DevSecCon
Solving Trust Issues at Scale
May 12, 2020
Microservices are social constructs: they can’t function without talking with other services. This also raises an interesting question: do we trust all of our microservices?
Not all microservices are the same: some are more sensitive – for example, services that handle personal user data or payment information. Others are user-facing and therefore riskier. We shouldn’t treat all services as equal. A robust mechanism that describes who can talk with who is required.

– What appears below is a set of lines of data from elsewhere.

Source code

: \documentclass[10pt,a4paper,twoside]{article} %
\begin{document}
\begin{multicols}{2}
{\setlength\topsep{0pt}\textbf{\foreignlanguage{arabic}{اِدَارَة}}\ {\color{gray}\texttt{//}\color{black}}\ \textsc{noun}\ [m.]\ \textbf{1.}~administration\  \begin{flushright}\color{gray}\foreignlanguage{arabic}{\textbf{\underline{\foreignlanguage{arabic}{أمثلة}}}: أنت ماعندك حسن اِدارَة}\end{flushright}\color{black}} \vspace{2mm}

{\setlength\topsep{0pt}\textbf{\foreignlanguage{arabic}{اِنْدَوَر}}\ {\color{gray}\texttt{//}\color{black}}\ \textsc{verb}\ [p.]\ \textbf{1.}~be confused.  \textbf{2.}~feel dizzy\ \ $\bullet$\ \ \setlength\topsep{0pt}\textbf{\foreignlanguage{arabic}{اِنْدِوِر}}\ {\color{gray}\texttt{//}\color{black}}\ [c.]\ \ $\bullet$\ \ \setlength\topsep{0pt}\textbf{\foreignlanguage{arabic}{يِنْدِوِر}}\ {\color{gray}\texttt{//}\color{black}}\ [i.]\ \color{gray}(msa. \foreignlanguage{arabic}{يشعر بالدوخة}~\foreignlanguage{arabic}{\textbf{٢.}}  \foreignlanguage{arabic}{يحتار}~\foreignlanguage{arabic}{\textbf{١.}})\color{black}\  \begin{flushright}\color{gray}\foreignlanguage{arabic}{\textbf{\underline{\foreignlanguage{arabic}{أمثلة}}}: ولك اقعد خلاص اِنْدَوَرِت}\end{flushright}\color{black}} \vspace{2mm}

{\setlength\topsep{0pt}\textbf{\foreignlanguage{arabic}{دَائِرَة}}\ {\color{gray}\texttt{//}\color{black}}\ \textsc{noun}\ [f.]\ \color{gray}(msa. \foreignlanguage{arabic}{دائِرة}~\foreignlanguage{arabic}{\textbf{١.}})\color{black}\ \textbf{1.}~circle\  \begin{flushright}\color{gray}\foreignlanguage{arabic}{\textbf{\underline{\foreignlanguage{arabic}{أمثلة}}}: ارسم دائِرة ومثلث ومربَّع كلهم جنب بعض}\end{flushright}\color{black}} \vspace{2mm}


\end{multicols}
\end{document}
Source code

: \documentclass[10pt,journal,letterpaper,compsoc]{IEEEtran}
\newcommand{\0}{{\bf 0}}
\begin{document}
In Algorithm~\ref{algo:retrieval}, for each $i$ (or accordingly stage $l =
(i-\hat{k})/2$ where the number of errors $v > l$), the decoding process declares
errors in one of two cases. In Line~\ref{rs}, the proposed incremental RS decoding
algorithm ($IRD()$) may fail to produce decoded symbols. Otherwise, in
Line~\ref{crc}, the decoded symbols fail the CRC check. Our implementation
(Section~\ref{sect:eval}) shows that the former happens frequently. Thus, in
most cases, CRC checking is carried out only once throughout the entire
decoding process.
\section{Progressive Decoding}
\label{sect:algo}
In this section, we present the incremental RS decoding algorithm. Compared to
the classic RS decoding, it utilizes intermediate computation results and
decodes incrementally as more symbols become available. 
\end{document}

We dealt with this challenge whilst I was working for Soluto. In this talk, I’ll share the journey we went through until we found a solution we’re happy with: a simple and declarative system that allows services to define who can access them. Any dev can request access to any service, and the service owner can review it. I’ll share how we build this solution (including all the technical details and live demos!), using open source tools like Open Policy Agent, so you can easily build something similar.
Resources:
-
Slides: https://www.slideshare.net/SolutoTLV/solving-trust-issues-at-scale-appsec-california
-
Open Policy Agent: https://www.openpolicyagent.org/docs/latest/envoy-authorization/
-
https://www.envoyproxy.io/docs/envoy/v1.8.0/configuration/http_filters/jwt_authn_filter
-
https://www.omerlh.info/2020/01/22/solving-trust-issues-at-scale/
About Omer Levi Hevroni
Omer Levi Hevroni has been coding since the 4th grade, when his father taught him BASIC (Beginner’s All-purpose Symbolic Instruction Code). Today, he’s doing AppSec/DevSecOps at Soluto. He is also an active open source contributor, OWASP Member, and OWASPGlue project leader.